Mais ou menos o que eu disse à Nina, sua neta, quando me apareceu cantando um tal MC Kevinho. “Ai, mãe. Você não sabe de nada. Só ouve música velha”. O que não é totalmente inverdade, mas argumentar com adolescente, às vezes, é monologar em um deserto.

Nos anos 70, quando estreou a novela Estúpido Cupido, reproduzindo os anos 60, eu quis, fervorosamente, o LP com a trilha sonora. Velhas canções, tão novas para mim. Lembro-me do dia em que, finalmente, meus pais chegaram em casa com ele. (Ou será que nesse dia ganhamos só o compacto, com a canção-título e “Banho de Lua” no lado B? Minha memória é meio riscada.) Desta vez, consenso na vitrola: ao reviver seus dias de glória, aquela trilha foi capaz de unir duas gerações.

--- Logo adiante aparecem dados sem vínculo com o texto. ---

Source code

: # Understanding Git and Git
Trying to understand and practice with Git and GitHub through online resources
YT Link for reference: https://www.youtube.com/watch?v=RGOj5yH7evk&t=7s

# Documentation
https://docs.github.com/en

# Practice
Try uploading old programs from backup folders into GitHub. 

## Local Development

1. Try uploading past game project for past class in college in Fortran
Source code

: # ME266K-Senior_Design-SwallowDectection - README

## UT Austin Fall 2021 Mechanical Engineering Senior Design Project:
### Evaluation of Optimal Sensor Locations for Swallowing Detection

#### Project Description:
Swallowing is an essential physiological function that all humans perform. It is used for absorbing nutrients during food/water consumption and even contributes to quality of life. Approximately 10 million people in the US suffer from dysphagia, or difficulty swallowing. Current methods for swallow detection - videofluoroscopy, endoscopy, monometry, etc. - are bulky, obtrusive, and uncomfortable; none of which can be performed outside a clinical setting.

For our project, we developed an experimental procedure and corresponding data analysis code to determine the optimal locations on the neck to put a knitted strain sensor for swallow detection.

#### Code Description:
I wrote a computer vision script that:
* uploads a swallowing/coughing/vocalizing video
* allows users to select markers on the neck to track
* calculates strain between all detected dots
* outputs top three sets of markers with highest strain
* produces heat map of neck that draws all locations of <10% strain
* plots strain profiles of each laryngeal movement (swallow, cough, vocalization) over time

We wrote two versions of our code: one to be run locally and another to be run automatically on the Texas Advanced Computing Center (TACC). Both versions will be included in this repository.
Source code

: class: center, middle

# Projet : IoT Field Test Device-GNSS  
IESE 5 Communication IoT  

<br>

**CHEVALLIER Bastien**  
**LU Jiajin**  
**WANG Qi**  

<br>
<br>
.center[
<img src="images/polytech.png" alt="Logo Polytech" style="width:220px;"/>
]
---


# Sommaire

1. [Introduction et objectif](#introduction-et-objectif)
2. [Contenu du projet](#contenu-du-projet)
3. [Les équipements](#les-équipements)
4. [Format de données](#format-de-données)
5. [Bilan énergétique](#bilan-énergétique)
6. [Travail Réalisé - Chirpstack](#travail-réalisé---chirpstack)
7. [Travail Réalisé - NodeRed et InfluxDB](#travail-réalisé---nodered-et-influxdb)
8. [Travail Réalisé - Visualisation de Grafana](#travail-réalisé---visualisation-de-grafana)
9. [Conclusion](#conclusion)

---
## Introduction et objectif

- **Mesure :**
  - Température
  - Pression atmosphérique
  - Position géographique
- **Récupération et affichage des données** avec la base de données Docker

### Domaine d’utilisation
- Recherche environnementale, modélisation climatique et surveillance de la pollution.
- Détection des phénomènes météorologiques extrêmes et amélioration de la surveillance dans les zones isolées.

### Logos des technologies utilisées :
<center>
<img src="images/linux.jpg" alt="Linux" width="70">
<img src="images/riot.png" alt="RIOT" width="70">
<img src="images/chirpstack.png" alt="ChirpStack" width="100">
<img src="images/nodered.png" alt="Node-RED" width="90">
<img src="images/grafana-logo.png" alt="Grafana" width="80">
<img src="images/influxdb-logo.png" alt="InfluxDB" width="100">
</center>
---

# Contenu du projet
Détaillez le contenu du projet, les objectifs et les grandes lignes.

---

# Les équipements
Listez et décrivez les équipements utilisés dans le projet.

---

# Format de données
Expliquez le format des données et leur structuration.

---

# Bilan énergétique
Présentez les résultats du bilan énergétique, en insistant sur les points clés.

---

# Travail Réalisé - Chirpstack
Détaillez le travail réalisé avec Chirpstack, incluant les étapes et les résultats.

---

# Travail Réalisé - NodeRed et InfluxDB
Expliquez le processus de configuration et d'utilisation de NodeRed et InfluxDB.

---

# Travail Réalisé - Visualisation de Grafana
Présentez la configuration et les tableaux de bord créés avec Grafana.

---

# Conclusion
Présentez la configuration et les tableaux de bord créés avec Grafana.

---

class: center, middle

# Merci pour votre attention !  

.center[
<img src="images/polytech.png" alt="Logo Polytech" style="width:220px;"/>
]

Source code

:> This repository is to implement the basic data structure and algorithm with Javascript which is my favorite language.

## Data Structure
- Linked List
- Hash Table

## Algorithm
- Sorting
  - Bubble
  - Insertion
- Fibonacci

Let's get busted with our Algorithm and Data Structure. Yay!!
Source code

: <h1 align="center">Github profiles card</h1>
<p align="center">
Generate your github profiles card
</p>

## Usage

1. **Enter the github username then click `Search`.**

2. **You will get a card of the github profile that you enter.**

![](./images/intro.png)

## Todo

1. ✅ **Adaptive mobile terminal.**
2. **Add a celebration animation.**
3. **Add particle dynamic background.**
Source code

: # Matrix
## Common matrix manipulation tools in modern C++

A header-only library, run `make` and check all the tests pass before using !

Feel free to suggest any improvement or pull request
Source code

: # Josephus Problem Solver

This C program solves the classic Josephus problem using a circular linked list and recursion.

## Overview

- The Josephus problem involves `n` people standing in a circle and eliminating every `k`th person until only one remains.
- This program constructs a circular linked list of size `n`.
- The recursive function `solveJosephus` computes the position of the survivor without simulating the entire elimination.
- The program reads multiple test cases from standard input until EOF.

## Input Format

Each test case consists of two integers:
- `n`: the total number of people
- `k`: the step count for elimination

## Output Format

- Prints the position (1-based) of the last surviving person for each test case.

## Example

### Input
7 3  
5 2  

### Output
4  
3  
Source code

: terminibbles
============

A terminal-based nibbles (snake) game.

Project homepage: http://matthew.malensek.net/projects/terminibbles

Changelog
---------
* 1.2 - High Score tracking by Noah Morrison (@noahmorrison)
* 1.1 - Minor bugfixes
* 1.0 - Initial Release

O que a avó de minha filha ouviria hoje? Que toadas a embalariam? Talvez, ela ainda pedisse para tocar – não mais na fita K7, mas no Spotify – uma de suas preferidas: “Valsa para uma menininha”, de Toquinho e Vinicius:

Menininha do meu coração

Eu só quero você

A três palmos do chão

Essa eu cantei tanto para a Nina, quando era bebê. Primeiro, porque também gosto. Segundo, era um jeito de reinventar a presença da minha mãe; ela não conheceu nenhum neto. Por fim, eu queria acostumar seus miniouvidos à boa música. Porém, ao contrário dos versos, nunca desejei congelar em três palmos a menininha do meu coração. Quero-a gigante, do tamanho do mundo. Como a mãe de sua mãe também gostaria. E como tem sido.

Mas poxa vida. MC Kevinho?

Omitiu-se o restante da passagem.